Stored data:
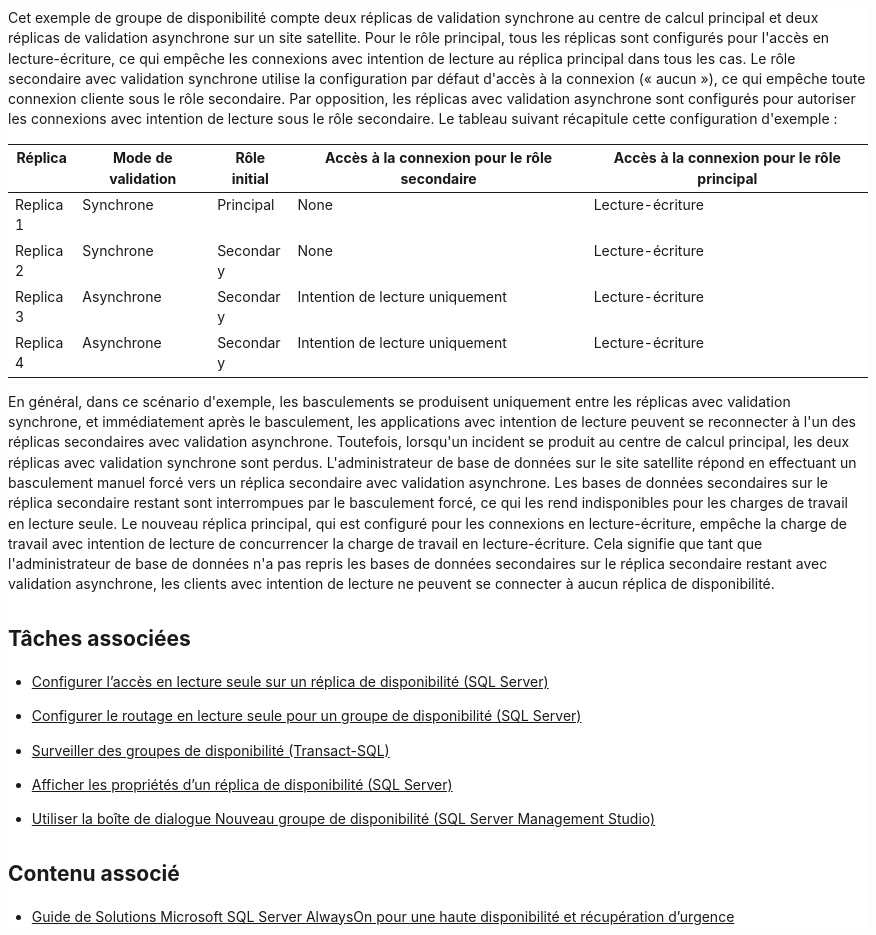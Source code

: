  Cet exemple de groupe de disponibilité compte deux réplicas de validation synchrone au centre de calcul principal et deux réplicas de validation asynchrone sur un site satellite. Pour le rôle principal, tous les réplicas sont configurés pour l'accès en lecture-écriture, ce qui empêche les connexions avec intention de lecture au réplica principal dans tous les cas. Le rôle secondaire avec validation synchrone utilise la configuration par défaut d'accès à la connexion (« aucun »), ce qui empêche toute connexion cliente sous le rôle secondaire.  Par opposition, les réplicas avec validation asynchrone sont configurés pour autoriser les connexions avec intention de lecture sous le rôle secondaire. Le tableau suivant récapitule cette configuration d'exemple :  
  
|Réplica|Mode de validation|Rôle initial|Accès à la connexion pour le rôle secondaire|Accès à la connexion pour le rôle principal|  
|-------------|-----------------|------------------|------------------------------------------|----------------------------------------|  
|Replica1|Synchrone|Principal|None|Lecture-écriture|  
|Replica2|Synchrone|Secondary|None|Lecture-écriture|  
|Replica3|Asynchrone|Secondary|Intention de lecture uniquement|Lecture-écriture|  
|Replica4|Asynchrone|Secondary|Intention de lecture uniquement|Lecture-écriture|  
  
 En général, dans ce scénario d'exemple, les basculements se produisent uniquement entre les réplicas avec validation synchrone, et immédiatement après le basculement, les applications avec intention de lecture peuvent se reconnecter à l'un des réplicas secondaires avec validation asynchrone. Toutefois, lorsqu'un incident se produit au centre de calcul principal, les deux réplicas avec validation synchrone sont perdus. L'administrateur de base de données sur le site satellite répond en effectuant un basculement manuel forcé vers un réplica secondaire avec validation asynchrone. Les bases de données secondaires sur le réplica secondaire restant sont interrompues par le basculement forcé, ce qui les rend indisponibles pour les charges de travail en lecture seule. Le nouveau réplica principal, qui est configuré pour les connexions en lecture-écriture, empêche la charge de travail avec intention de lecture de concurrencer la charge de travail en lecture-écriture. Cela signifie que tant que l'administrateur de base de données n'a pas repris les bases de données secondaires sur le réplica secondaire restant avec validation asynchrone, les clients avec intention de lecture ne peuvent se connecter à aucun réplica de disponibilité.  
  
##  <a name="RelatedTasks"></a> Tâches associées  
  
-   [Configurer l’accès en lecture seule sur un réplica de disponibilité &#40;SQL Server&#41;](configure-read-only-access-on-an-availability-replica-sql-server.md)  
  
-   [Configurer le routage en lecture seule pour un groupe de disponibilité &#40;SQL Server&#41;](configure-read-only-routing-for-an-availability-group-sql-server.md)  
  
-   [Surveiller des groupes de disponibilité &#40;Transact-SQL&#41;](monitor-availability-groups-transact-sql.md)  
  
-   [Afficher les propriétés d’un réplica de disponibilité &#40;SQL Server&#41;](view-availability-replica-properties-sql-server.md)  
  
-   [Utiliser la boîte de dialogue Nouveau groupe de disponibilité &#40;SQL Server Management Studio&#41;](use-the-new-availability-group-dialog-box-sql-server-management-studio.md)  
  
##  <a name="RelatedContent"></a> Contenu associé  
  
-   [Guide de Solutions Microsoft SQL Server AlwaysOn pour une haute disponibilité et récupération d’urgence](http://go.microsoft.com/fwlink/?LinkId=227600)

Task description — In the records above, locate the lines holding the word "only". Copy each of them.

Answer to this problem —
-   [Configurer l’accès en lecture seule sur un réplica de disponibilité &#40;SQL Server&#41;](configure-read-only-access-on-an-availability-replica-sql-server.md)  
-   [Configurer le routage en lecture seule pour un groupe de disponibilité &#40;SQL Server&#41;](configure-read-only-routing-for-an-availability-group-sql-server.md)  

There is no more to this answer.